Ruling party senators are not just unhappy about bad credit ratings they appear to see them as a deliberate attack on financial stability, and today they took a stand.
Morena party Senator Salomón Jara announced a legislative amendment that would give the National Banking and Securities Commission (CNBV) the authority to revoke a rating agency’s authorization to operate.
The change would give the CNBV “the faculty and the obligation” to revoke an agency’s permission to operate “when evaluations or qualifications do not adhere to the principles of independence, objectivity, rigor, authenticity, truth, integrity and transparency or attack in a deliberate manner the financial stability of the markets or a business . . . .”
Introduction of the legislation follows Monday’s downgrade by Standard & Poor’s of the credit outlook for Mexico, Pemex, the Federal Electricity Commission (CFE) and a long list of businesses and financial institutions.
Those downgrades and another by Fitch Ratings last month put the agencies in the bad books of President López Obrador, who accused them of saying nothing when Pemex and the CFE “were overrun by corruption.”
He claimed that S&P was punishing Mexico for “neoliberal policies” of the last 36 years.
Senator Jara said agencies such as S&P “have neither shame nor ethics” and accused them of trying “to apply pressure and engage in blackmail.”

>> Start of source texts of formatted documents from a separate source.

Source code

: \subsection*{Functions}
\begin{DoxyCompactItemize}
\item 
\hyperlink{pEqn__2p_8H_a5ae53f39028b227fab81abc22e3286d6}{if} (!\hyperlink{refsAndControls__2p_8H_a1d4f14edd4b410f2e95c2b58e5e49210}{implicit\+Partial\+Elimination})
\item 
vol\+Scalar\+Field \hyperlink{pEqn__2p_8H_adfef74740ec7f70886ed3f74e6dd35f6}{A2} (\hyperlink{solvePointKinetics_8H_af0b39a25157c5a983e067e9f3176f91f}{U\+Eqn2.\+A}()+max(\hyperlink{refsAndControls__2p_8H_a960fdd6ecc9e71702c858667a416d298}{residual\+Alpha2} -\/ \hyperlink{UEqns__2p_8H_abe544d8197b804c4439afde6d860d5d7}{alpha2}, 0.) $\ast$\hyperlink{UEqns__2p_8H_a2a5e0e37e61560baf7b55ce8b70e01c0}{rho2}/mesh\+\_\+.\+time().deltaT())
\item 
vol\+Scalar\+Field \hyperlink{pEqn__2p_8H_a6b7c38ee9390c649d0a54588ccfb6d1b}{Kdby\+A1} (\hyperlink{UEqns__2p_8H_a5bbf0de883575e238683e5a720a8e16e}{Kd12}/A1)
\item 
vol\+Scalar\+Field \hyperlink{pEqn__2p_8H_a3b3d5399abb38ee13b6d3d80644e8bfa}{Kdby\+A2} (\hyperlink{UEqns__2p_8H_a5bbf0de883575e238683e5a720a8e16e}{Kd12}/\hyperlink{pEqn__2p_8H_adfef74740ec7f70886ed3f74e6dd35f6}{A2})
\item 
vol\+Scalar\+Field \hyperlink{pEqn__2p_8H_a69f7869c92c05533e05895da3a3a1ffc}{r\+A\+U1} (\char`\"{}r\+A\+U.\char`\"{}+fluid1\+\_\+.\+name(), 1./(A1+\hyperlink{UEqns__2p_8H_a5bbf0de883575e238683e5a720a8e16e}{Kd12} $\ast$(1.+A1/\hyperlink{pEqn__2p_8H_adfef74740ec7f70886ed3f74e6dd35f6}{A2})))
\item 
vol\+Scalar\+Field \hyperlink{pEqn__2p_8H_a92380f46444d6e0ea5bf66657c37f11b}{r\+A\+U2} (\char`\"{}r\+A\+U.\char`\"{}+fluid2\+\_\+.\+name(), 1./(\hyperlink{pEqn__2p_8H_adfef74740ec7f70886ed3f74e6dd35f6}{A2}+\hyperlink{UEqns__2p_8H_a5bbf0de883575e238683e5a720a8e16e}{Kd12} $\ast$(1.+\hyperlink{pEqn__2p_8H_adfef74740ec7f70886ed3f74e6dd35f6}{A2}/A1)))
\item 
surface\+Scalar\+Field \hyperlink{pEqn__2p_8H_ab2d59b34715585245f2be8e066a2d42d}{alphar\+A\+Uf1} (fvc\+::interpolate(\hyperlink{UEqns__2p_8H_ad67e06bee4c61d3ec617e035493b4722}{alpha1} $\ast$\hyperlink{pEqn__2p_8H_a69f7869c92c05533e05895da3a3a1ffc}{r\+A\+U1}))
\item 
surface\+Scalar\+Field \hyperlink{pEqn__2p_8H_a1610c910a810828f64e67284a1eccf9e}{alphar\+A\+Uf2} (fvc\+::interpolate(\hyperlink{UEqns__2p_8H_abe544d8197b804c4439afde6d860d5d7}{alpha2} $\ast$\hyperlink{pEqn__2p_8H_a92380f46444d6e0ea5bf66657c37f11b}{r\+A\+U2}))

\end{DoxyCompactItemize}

He claimed they are not in favor of the government’s efforts to combat corruption, and would instead prefer to see the movement of funds from the public sector to private individuals and friends, or “crony economics.”
The legislative change will be presented to the Senate on Thursday, but the National Action Party head of the Senate Economic Commission declared the idea was “a pendejada,” which in this case would translate as “bloody stupid” or “bullshit.”
Gustavo Madero said the Morena party “hasn’t the remotest idea what they are saying” and warned that the initiative could destabilize markets.